First of all, and more to the basic point of your question, there is absolutely no difference in field of view on an APS-C format camera (the so-called "crop" format) between an EF lens and an EF-S lens set to the same focal length. An EF 50mm lens, for example, will provide exactly the same framing, field of view, and depth of field as an EF-S lens adjusted to 50mm and set for the same aperture.
Secondly - the part I put in bold in your quote above is wrong. You do NOT have to multiply the focal length by anything. Please read the next few paragraphs to understand.
The "crop factor" has only one valid use. Here's an example: Joe took a photo of Mount Rushmore with a 35mm camera from a particular place using a 200mm lens. You want to replicate that photo with your Rebel XTi. What focal length do you need to do that from the same location that he took his photo? Divide the 200mm by 1.6 and you get the answer - 125mm. The "crop factor" is a REFERENCE between the two formats that lets you compare the field of view of particular focal lengths between the two formats.
The "crop factor" (related to using lenses essentially designed for 35mm SLR cameras) is always given assuming that the 35mm format (24x36mm) is the reference master. Something to realize, though, is that the 35mm film format is not, never has been, and never will be the "master" format against which all other camera formats are referenced. It is simply the format of the cameras that have also evolved into today's commonly used digital SLRs.

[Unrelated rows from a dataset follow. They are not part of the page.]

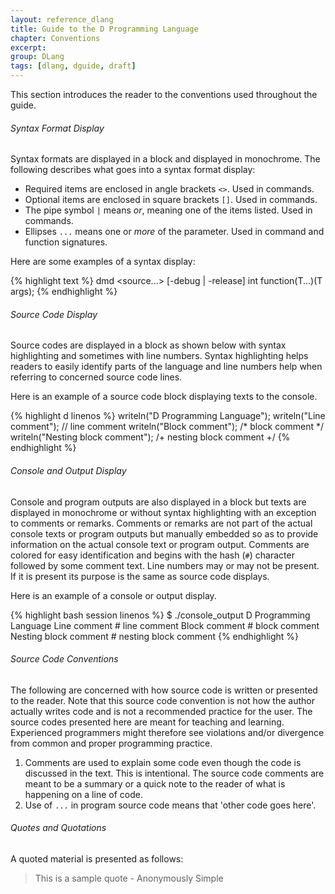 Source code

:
 ```yaml
---
layout: reference_dlang
title: Guide to the D Programming Language
chapter: Conventions
excerpt: 
group: DLang
tags: [dlang, dguide, draft]
---
```


This section introduces the reader to the conventions used throughout the guide.

###### Syntax Format Display

Syntax formats are displayed in a block and displayed in monochrome.
The following describes what goes into a syntax format display:

* Required items are enclosed in angle brackets `<>`. Used in commands.
* Optional items are enclosed in square brackets `[]`. Used in commands.
* The pipe symbol `|` means _or_, meaning one of the items listed. Used in commands.
* Ellipses `...` means one or _more_ of the parameter. Used in command and function signatures.

Here are some examples of a syntax display:

{% highlight text %}
dmd <source...> [-debug | -release]
int function(T...)(T args);
{% endhighlight %}

###### Source Code Display

Source codes are displayed in a block as shown below with syntax highlighting and sometimes with line numbers.
Syntax highlighting helps readers to easily identify parts of the language and line numbers help when referring to concerned source code lines.

Here is an example of a source code block displaying texts to the console.

{% highlight d linenos %}
writeln("D Programming Language");
writeln("Line comment");                // line comment
writeln("Block comment");               /* block comment */
writeln("Nesting block comment");       /+ nesting block comment +/
{% endhighlight %}

###### Console and Output Display

Console and program outputs are also displayed in a block but texts are displayed in monochrome or without syntax highlighting with an exception to comments or remarks.
Comments or remarks are not part of the actual console texts or program outputs but manually embedded so as to provide information on the actual console text or program output.
Comments are colored for easy identification and begins with the hash (`#`) character followed by some comment text.
Line numbers may or may not be present. If it is present its purpose is the same as source code displays.

Here is an example of a console or output display.

{% highlight bash session linenos %}
$ ./console_output
D Programming Language
Line comment                            # line comment
Block comment                           # block comment
Nesting block comment                   # nesting block comment
{% endhighlight %}

###### Source Code Conventions

The following are concerned with how source code is written or presented to the reader.
Note that this source code convention is not how the author actually writes code and is not a recommended practice for the user.
The source codes presented here are meant for teaching and learning.
Experienced programmers might therefore see violations and/or divergence from common and proper programming practice.

1. Comments are used to explain some code even though the code is discussed in the text.
This is intentional.
The source code comments are meant to be a summary or a quick note to the reader of what is happening on a line of code.
2. Use of `...` in program source code means that 'other code goes here'.

###### Quotes and Quotations

A quoted material is presented as follows:

> This is a sample quote - Anonymously Simple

If you do not have significant experience with 35mm film SLR cameras, you can virtually forget the "crop factor". All you really need to know is that a "normal" focal length for the APS-C format is approximately 30mm. Any focal length shorter than 30mm is considered wide-angle and anything longer than 30mm is a "telephoto" (technically the wrong use of the word, but it's commonly used for a lens longer than "normal").
I hope this all helps clear up the mud.
I disagree. Photo sites and references talk in 35mm equivalencies all the time, especially at the beginner level. The 35mm FOV equivalences are very important to understand, so when you buy a 50mm lens, when you read somewhere that 50mm was a "normal" lens, you aren't surprised by why people seem so close in the viewfinder.